In preparation for this assignment in Japan, I made sure to check my passport’s expiration date. Good through 2019, well beyond my expected return to the US. Another item checked off the get ready to go list.
What I didn’t check, however, were the number of blank pages left in my passport. So when I recently found out I have a business trip in April to Russia, I started getting ready to apply for my visa. And found out that Russia requires two blank, side-by-side pages. I have one blank page and several partially blank pages…but that doesn’t meet the rules.
What to do? Well, it used to be that you could get additional pages added to a passport. But that ended at the end of 2015 with tightened security rules for passports. The only other alternative was to renew my passport.
I soon found that the process for an expat to renew a passport while living in Japan is pretty straightforward.

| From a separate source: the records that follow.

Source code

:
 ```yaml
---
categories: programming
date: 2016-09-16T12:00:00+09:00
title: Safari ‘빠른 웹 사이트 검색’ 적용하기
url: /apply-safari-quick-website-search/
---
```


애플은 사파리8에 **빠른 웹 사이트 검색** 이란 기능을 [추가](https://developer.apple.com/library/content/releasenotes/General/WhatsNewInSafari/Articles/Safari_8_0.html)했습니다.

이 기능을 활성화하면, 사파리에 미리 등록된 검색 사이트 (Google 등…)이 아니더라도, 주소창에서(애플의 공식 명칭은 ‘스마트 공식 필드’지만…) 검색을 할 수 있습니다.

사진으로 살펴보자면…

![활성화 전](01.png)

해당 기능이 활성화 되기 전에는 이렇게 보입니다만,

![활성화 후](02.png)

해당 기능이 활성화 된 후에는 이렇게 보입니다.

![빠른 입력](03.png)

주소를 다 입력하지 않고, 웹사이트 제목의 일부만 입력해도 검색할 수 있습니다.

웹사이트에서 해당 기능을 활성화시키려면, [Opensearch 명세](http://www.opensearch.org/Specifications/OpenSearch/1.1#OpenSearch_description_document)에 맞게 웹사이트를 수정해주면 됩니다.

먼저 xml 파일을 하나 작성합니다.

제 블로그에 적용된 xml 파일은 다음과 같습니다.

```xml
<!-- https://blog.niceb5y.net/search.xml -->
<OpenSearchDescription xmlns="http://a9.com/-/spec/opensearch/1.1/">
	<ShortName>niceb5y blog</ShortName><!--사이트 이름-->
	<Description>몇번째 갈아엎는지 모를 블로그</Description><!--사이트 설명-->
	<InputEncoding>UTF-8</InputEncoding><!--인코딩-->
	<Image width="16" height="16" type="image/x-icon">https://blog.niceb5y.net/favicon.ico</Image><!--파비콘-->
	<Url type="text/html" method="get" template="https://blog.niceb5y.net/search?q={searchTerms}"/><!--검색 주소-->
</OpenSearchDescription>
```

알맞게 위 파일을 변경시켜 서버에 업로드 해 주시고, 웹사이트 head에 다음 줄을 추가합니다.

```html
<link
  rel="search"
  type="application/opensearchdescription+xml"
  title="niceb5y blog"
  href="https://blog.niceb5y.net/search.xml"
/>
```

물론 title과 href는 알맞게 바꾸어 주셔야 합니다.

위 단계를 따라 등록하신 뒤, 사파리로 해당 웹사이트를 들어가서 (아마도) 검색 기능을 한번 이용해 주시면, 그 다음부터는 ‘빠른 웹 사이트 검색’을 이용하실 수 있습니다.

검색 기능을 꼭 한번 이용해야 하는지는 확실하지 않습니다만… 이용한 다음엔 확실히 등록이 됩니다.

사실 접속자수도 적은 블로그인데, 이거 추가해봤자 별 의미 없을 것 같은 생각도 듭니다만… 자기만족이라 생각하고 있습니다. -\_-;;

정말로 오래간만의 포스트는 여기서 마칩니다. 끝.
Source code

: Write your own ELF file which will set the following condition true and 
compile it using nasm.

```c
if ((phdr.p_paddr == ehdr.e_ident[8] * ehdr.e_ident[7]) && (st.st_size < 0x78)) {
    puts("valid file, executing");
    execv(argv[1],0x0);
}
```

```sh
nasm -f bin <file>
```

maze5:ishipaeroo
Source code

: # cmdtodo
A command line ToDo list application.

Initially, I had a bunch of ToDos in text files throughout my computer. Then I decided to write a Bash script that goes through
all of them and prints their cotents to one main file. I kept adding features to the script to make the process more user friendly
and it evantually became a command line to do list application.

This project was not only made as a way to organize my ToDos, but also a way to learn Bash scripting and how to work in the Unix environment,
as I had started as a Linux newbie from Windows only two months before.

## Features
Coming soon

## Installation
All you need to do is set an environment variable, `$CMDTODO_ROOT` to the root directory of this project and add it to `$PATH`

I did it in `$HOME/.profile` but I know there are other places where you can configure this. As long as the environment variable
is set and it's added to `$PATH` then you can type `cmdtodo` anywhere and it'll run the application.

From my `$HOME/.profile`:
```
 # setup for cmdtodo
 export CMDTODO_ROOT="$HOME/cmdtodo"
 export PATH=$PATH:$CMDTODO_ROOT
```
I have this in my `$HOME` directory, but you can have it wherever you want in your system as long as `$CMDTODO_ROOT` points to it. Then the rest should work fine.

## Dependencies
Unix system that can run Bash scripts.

Step-by-step process on the US Embassy website. Fill out the application form. Obtain a 2 x 2 photo (white background only). Obtain one self-addressed “Japan Post 510 yen LetterPack PLUS envelope.” Make a reservation to submit all of the above at the US Embassy’s passport window. Oh, yeah – bring a credit card or cash for the $110 application fee.
So today, my wife and I found our way to the embassy. Pretty easy subway ride, and a short walk to the embassy building. Cold wind though, and there was a surprisingly long line outside the embassy doors – mostly Japanese applying for visas. I was able to go in a shorter line for US citizens…but, since my wife didn’t have an appointment, she was – literally – left out in the cold.
Getting in the embassy is kind of like going to the airport. Take everything out of pockets. Belongings go through the x-ray. Walk through the metal detector. But then check my phone (and even my Microsoft band) at the desk. Can’t bring electronics in the embassy.
Once in, wait in another line to go through another security checkpoint. Then go inside and submit the appointment form at Window 7…and have a seat and wait. It is a crowded little room, with only two passport windows and several others for visa applications.
But the wait was short, and soon I was at the window talking with a very nice employee who, thankfully, spoke flawless English. My papers were in order and put in a file. Then it was off to the payment window to pay my fee and get a receipt, which then had to go back to the nice lady at the passport window.
All in all, a bit time-consuming, but the process seems to be pretty predictable. Now, if things work the way they should, I should have a brand-new passport with lots of blank pages, in about three weeks. More to come.